Ni sa pensée, en vol moi par tant de lieues,

Ni le rayon qui court sur son front de lumière,

Ni sa beauté de jeune dieu qui la première

me tenta, ni ses yeux – ces deux caresses bleues ;

 

Ni son cou ni ses bras, ni rien de ce qu’on touche,

Ni rien de ce qu’on voit de lui ne vaut sa bouche

Où l’on meur de plaisir et qui s’acharne à mordre,

 

Sa bouche de fraîcheur, de délices, de flamme,

Fleur de volupté, de luxure et de désordre,

Qui vous vide le cœur et vous boit jusqu’à l’âme…

 

(Pour Axel de Missie)

Marie-Catherine-Hortense Desjardins, dite de Villedieu (1640-1683) – Jouissance

Elle est une écrivaine et dramaturge française, issue de la petite noblesse terrienne.

Une femme agitée : comédienne, dramaturge, romancière, inventeur de la nouvelle historique – mais aussi femme galante et intrépide, elle contracta un mariage illégal avec un capitaine, prit le voile quand il mourut, fut chassée du couvent?…avant d’épouser un sien cousin, son premier amour, à Alençon.

Jouissance

Aujourd’hui, dans tes bras, j’ai demeuré pâmée,

Aujourd’hui, cher Tirsis, ton amoureuse ardeur

Triomphe impunément de toute ma pudeur

Et je cède aux transports dont mon âme est charmée.

Ta flamme et ton respect m’ont enfin désarmée ;

Dans nos embrassements, je mets tout mon bonheur

Et je ne connais plus de vertu, ni d’honneur

Puisque j’aime Tirsis et que j’en suis aimée.

O vous, faibles esprits, qui ne connaissez pas

Les plaisirs les plus doux que l’on goûte ici-bas,

Apprenez les transports dont mon âme est ravie !

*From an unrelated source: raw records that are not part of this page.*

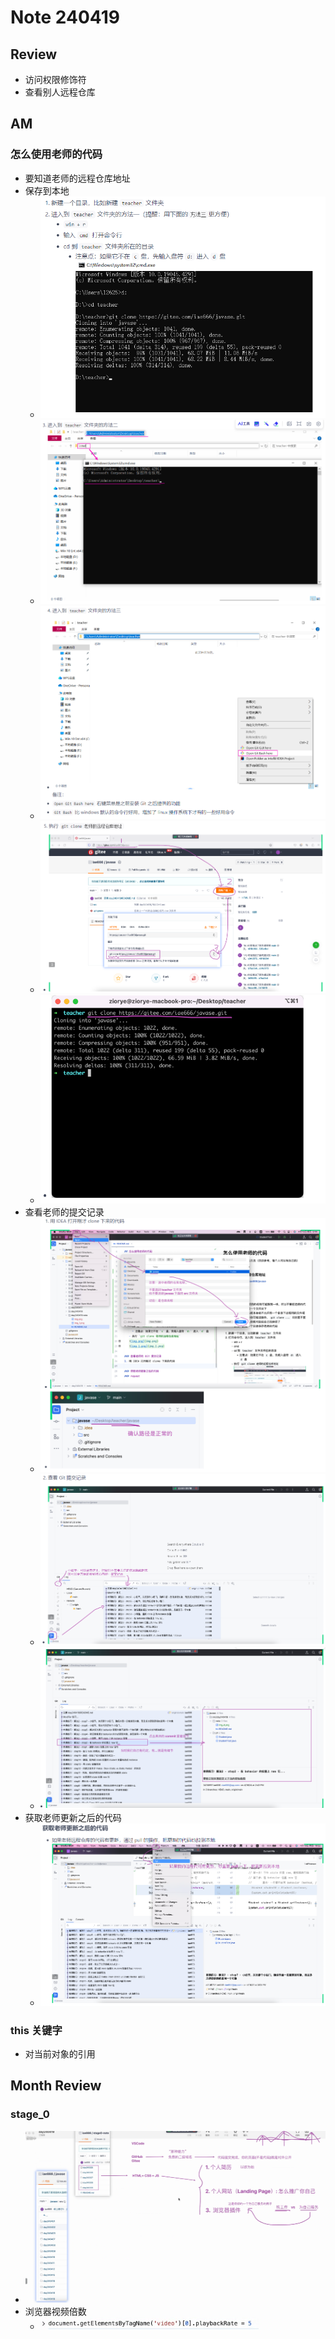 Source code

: # Note 240419

## Review
- 访问权限修饰符
- 查看别人远程仓库

## AM

### 怎么使用老师的代码
- 要知道老师的远程仓库地址
- 保存到本地
  - ![img_2.png](img_2.png)
  - ![img_3.png](img_3.png)
  - ![img_4.png](img_4.png)
  - ![img_5.png](img_5.png)
  - ![img_6.png](img_6.png)
- 查看老师的提交记录
  - ![img_7.png](img_7.png)
  - ![img_8.png](img_8.png)
  - ![img_9.png](img_9.png)
- 获取老师更新之后的代码
  - ![img_10.png](img_10.png)

### **this** 关键字
- 对当前对象的引用

## Month Review
### stage_0
- ![img.png](img.png)
- 浏览器视频倍数
  - ![img_1.png](img_1.png)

Une douce langueur m’ôte le sentiment,

Je meurs entre les bras de mon fidèle Amant,

Et c’est dans cette mort que je trouve la vie.

Oeuvres, recueil de poésies, lettres, annales galantes, 1664

Catherine Des Roches (1542-1587) – Sonnets

Contemporaine de Ronsard  et de l’humaniste Estienne Pasquier  qu’avec sa mère,  Madeleine des Roches, elle connaissait bien, Catherine Des Roches était, avec celle-ci, au centre d’un cercle littéraire à Poitiers entre 1570 et 1587 . Grâce à sa mère, qui lui a servi de mentor intellectuel, Catherine Des Roches a plus écrit que cette dernière. Son œuvre la plus connue est son sonnet À ma quenouille où « ayant dedans la main, le fuzeau et la plume », elle dépeint la femme partagée entre ses tâches domestiques et les activités de l’esprit.

Elle refusa de se marier pour pouvoir se consacrer à ses travaux intellectuels. Elle mourut de la peste  le même jour que sa mère.

CatherineDesRoches-CostumesHistoriquesDeLaFrance.jpg

Sonnets

Bouche dont la douceur m’enchante doucement

par la douce faveur d’un honnête sourire,

Bouche qui soupirant un amoureux martyre

Apaisez la douleur de mon cruel tourment !

 

Bouche, de tous mes maux le seul allègement,

Bouche qui respirez un gracieux zéphyr(e) :

Qui les plus éloquents surpassez à bien dire

A l’heure qui vous plaît de parler doctement ;

 

Bouche pleine de lys, de perles et de roses,

Bouche qui retenez toutes grâces encloses,

Bouche qui recelez tant de petits amours,

 

Par vos perfections, ô bouche sans pareille,

Je me perds de douceur, de crainte et de merveille

dans vos ris, vos soupirs et vos sages discours.